- Opening Delimiter -

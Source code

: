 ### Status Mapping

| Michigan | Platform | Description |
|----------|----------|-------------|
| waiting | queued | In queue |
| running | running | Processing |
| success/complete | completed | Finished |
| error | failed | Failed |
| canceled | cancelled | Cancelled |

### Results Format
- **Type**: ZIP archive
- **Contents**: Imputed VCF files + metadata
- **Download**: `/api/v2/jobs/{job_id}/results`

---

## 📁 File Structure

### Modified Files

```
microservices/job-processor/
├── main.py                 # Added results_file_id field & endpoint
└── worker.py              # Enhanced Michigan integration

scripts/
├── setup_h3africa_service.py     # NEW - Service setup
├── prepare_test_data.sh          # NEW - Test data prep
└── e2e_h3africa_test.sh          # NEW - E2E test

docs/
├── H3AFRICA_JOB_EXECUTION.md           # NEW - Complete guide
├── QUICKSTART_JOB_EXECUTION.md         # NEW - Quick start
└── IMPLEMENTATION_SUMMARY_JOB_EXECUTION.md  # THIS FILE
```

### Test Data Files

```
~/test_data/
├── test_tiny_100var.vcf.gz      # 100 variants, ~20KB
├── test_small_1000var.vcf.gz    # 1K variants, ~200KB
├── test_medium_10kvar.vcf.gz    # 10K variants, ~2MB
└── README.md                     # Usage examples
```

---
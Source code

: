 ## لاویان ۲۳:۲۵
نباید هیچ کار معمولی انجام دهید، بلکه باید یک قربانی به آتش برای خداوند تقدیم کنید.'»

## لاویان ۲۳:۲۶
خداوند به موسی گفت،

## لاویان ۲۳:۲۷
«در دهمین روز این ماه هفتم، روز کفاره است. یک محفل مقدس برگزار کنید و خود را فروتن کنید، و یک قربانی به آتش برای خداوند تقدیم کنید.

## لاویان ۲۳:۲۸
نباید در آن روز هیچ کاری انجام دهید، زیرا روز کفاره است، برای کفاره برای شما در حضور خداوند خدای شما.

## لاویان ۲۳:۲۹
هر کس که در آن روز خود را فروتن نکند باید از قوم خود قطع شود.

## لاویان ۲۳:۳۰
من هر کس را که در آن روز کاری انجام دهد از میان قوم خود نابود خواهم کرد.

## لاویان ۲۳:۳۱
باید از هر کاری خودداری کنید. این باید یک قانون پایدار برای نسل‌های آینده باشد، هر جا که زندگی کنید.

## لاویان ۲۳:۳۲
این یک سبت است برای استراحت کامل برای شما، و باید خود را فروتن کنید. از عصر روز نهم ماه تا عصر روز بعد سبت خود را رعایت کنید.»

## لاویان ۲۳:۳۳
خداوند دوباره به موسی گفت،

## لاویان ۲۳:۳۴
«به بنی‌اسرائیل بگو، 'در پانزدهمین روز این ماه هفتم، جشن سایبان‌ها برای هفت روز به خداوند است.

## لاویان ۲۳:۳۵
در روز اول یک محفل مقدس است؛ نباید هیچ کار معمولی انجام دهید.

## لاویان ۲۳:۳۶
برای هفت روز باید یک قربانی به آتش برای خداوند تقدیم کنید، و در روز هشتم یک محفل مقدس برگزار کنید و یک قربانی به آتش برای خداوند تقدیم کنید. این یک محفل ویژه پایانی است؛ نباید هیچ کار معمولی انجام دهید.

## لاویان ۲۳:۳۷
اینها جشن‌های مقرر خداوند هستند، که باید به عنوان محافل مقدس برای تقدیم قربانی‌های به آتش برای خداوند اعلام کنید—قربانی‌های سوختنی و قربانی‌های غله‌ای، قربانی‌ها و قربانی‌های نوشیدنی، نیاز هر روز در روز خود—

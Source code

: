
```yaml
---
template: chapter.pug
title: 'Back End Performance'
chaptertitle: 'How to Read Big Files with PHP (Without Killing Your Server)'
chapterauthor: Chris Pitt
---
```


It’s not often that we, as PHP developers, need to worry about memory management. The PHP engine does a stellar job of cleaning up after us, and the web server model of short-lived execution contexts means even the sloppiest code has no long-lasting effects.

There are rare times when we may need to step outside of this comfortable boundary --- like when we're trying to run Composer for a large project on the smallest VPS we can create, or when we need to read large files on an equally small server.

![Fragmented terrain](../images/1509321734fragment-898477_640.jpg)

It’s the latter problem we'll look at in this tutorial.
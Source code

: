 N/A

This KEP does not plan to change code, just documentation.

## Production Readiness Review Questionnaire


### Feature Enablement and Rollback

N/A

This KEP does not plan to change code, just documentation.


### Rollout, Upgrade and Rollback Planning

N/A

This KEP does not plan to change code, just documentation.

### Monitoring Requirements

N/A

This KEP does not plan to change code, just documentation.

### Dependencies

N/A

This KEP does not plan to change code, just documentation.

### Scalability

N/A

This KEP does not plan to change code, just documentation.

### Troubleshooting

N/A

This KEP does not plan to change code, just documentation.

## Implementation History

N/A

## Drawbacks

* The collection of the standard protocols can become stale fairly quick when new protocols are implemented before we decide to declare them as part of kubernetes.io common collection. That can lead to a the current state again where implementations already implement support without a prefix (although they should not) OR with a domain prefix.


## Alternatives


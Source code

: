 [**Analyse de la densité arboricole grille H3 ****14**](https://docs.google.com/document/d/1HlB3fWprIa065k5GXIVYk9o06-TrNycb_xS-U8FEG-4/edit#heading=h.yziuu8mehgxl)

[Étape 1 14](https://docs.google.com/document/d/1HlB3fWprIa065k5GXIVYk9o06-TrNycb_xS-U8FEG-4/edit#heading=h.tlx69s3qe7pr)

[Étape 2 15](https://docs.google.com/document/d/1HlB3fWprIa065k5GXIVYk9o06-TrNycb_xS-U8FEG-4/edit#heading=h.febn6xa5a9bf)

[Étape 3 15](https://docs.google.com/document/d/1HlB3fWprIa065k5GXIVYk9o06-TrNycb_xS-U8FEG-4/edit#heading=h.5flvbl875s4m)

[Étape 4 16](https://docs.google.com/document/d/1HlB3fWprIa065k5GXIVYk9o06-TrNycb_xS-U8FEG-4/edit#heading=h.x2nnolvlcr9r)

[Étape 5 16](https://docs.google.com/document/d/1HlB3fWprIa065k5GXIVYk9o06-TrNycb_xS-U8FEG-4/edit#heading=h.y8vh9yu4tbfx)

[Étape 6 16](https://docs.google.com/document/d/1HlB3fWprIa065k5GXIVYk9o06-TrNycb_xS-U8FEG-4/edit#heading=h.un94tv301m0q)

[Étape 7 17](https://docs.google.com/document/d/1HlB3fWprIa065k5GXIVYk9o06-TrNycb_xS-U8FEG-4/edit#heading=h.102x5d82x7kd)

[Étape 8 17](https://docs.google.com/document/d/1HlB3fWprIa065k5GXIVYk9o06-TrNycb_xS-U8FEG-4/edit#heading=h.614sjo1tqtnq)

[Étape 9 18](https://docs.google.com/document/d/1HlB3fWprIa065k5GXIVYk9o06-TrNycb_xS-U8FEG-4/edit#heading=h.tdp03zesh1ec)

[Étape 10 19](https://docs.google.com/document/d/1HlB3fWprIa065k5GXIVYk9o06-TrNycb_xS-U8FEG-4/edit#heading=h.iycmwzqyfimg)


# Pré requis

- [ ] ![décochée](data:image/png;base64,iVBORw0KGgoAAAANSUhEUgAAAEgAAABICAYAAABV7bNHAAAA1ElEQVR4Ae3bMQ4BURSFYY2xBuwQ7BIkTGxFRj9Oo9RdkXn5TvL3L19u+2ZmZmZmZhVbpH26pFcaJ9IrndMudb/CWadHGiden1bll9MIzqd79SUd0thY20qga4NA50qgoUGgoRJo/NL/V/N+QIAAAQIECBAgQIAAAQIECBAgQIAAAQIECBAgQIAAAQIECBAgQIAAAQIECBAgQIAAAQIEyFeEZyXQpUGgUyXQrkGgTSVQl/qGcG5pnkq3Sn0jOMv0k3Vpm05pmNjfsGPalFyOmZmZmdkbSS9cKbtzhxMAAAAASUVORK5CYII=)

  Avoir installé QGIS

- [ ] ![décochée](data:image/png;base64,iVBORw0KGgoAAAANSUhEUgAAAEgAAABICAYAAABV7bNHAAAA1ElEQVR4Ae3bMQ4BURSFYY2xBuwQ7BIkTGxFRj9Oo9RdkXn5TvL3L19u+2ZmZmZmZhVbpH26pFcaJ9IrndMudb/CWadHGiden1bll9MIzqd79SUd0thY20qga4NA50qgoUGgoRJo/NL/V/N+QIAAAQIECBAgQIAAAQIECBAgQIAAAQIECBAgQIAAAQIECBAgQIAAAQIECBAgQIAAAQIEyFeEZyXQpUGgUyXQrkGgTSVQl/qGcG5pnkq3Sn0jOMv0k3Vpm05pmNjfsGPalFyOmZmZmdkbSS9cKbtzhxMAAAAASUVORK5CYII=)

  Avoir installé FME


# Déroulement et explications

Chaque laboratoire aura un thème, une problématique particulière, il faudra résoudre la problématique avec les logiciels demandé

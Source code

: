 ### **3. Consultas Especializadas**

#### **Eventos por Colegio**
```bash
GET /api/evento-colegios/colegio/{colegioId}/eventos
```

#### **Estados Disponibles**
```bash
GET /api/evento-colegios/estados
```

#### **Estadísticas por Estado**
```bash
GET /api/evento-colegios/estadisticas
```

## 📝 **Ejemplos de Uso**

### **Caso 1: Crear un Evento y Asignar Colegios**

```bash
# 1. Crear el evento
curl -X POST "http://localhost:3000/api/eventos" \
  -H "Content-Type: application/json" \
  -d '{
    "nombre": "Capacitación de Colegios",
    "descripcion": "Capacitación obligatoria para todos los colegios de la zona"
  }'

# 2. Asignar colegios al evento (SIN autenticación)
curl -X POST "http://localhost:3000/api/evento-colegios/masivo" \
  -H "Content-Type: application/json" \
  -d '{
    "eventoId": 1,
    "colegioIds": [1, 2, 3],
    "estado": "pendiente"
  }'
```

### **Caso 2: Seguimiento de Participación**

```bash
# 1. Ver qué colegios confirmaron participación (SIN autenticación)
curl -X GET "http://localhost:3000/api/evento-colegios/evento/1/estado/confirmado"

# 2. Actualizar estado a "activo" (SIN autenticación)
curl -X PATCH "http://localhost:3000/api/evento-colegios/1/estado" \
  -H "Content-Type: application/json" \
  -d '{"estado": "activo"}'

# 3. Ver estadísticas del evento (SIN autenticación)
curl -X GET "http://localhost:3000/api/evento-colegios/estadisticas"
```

- Closing Delimiter -

▶ _PROBLEM_
Go through the entries above and copy every line containing "https".

▶ _ANSWER BOX_
: [**Analyse de la densité arboricole grille H3 ****14**](https://docs.google.com/document/d/1HlB3fWprIa065k5GXIVYk9o06-TrNycb_xS-U8FEG-4/edit#heading=h.yziuu8mehgxl)
[Étape 1 14](https://docs.google.com/document/d/1HlB3fWprIa065k5GXIVYk9o06-TrNycb_xS-U8FEG-4/edit#heading=h.tlx69s3qe7pr)
[Étape 2 15](https://docs.google.com/document/d/1HlB3fWprIa065k5GXIVYk9o06-TrNycb_xS-U8FEG-4/edit#heading=h.febn6xa5a9bf)
[Étape 3 15](https://docs.google.com/document/d/1HlB3fWprIa065k5GXIVYk9o06-TrNycb_xS-U8FEG-4/edit#heading=h.5flvbl875s4m)
[Étape 4 16](https://docs.google.com/document/d/1HlB3fWprIa065k5GXIVYk9o06-TrNycb_xS-U8FEG-4/edit#heading=h.x2nnolvlcr9r)
[Étape 5 16](https://docs.google.com/document/d/1HlB3fWprIa065k5GXIVYk9o06-TrNycb_xS-U8FEG-4/edit#heading=h.y8vh9yu4tbfx)
[Étape 6 16](https://docs.google.com/document/d/1HlB3fWprIa065k5GXIVYk9o06-TrNycb_xS-U8FEG-4/edit#heading=h.un94tv301m0q)
[Étape 7 17](https://docs.google.com/document/d/1HlB3fWprIa065k5GXIVYk9o06-TrNycb_xS-U8FEG-4/edit#heading=h.102x5d82x7kd)
[Étape 8 17](https://docs.google.com/document/d/1HlB3fWprIa065k5GXIVYk9o06-TrNycb_xS-U8FEG-4/edit#heading=h.614sjo1tqtnq)
[Étape 9 18](https://docs.google.com/document/d/1HlB3fWprIa065k5GXIVYk9o06-TrNycb_xS-U8FEG-4/edit#heading=h.tdp03zesh1ec)
[Étape 10 19](https://docs.google.com/document/d/1HlB3fWprIa065k5GXIVYk9o06-TrNycb_xS-U8FEG-4/edit#heading=h.iycmwzqyfimg)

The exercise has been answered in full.